= Alan Fletcher (artist) =

Scottish artist (1930–1958)

Alan Fletcher (27 March 1930 – 1 August 1958) was a Scottish artist. He has been described as "one of the most exciting young artists of his generation".

== Life ==
Alan Robert Tregoning Williams Fletcher was born in Anderston, Glasgow, on 27 March 1930 to Archibald Fletcher, an engine fitter, and Mary Giles, a hotel waitress. Fletcher grew up living with family in the Cowcaddens, a working-class district in central Glasgow. He was educated at Woodside Secondary School.

Fletcher completed his National Service in the Intelligence Corps from 1949 to 1950, rising to the rank of sergeant.

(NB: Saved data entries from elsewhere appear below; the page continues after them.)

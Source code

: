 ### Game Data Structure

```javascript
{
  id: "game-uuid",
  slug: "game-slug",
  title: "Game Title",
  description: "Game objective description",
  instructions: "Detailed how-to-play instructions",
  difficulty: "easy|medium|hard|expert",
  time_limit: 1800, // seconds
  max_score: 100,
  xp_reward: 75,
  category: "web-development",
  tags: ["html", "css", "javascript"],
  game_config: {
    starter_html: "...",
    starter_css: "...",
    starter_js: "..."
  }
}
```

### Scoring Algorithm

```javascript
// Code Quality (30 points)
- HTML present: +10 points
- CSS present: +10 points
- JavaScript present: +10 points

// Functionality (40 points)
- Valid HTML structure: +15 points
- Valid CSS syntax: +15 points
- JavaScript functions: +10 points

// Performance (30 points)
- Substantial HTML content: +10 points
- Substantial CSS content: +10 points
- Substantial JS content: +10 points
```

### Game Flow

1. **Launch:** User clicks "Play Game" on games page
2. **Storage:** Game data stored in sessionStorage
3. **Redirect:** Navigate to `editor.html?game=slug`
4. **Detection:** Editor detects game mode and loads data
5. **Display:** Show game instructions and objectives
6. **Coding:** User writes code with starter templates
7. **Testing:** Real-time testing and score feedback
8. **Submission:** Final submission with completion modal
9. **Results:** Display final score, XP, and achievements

He enrolled at the Glasgow School of Art in 1951 and gained a Diploma in Sculpture and Modelling in 1957, having repeated two years of studentship. He made significant contributions to student magazines throughout his time at art school and developed close relationships with contemporaries including Alasdair Gray, Carole Gibbons, Douglas Abercrombie and John Glashan, all of whom went on to become artists of note.

Fletcher painted extensively from around 1955 until his death in 1958, contributing to exhibitions in Glasgow, Edinburgh, London, New York, and Moscow, to positive critical responses.

Fletcher was awarded a John Keppie Travelling Scholarship by the Glasgow School of Art, which allowed him to further his studies through an excursion to Europe in the summer of 1958. While visiting Milan, Fletcher stepped over a low wall which hid a sudden drop of around 22 ft. He was found dead in the yard of a student hostel on 1 August 1958. He was 28 years old. His body was buried in Milan.

== Work ==
Although his talent for sculpture earned him a Diploma, Fletcher was concerned mainly with painting; the Memorial Exhibition of his work comprised 73 paintings, compared to only 13 sculptures (as well as 49 drawings and prints). His oeuvre was informed by the work of contemporary European painters such as Nicholas de Staël, Alberto Giacometti, and those associated with Herbert Read's "Geometry of Fear", while the iconography of many of his mature paintings – which often feature men balancing on wheels or carrying ladders – reveals an interest in British and American graphic art. Fletcher created a body of work which "sums up much of the mood of his time", but is nevertheless highly personal. The image of a fearful man balancing on a wheel and, in at least one instance, falling to his death, attracted great interest in the years after 1958, given the nature of Fletcher's death. According to Benno Schotz, these works might amount to a "premonition that one day fate would play a trick on him".

== Legacy ==
Alan Fletcher's Memorial Exhibition, organised by his friends with the support of the Scottish Committee of the Arts Council of Great Britain (the precursor to Creative Scotland), took place in the McLellan Galleries in Glasgow, in June 1959. The Hunterian Art Gallery and the Arts Council bought several works.

Fletcher's work is held in the collections of several public bodies in Scotland, including Dundee Art Gallery, whose Keeper, William Hardie, bought three examples in 1967.

Alasdair Gray based the character of Aitken Drummond in his 1981 novel Lanark: A Life in Four Books on Fletcher, whose likeness appears on the book's cover.

In 1985, Gray included Fletcher's work in a group exhibition which introduced his oeuvre to a fresh audience in the wake of Gray's success as a novelist and the success of the figurative painters (Steven Campbell, Ken Currie, Adrian Wiszniewski and Peter Howson and others) who had emerged from the Glasgow School of Art earlier in the decade. Gray set Fletcher's work alongside his own and that of John Connelly, Carole Gibbons and Alasdair Taylor.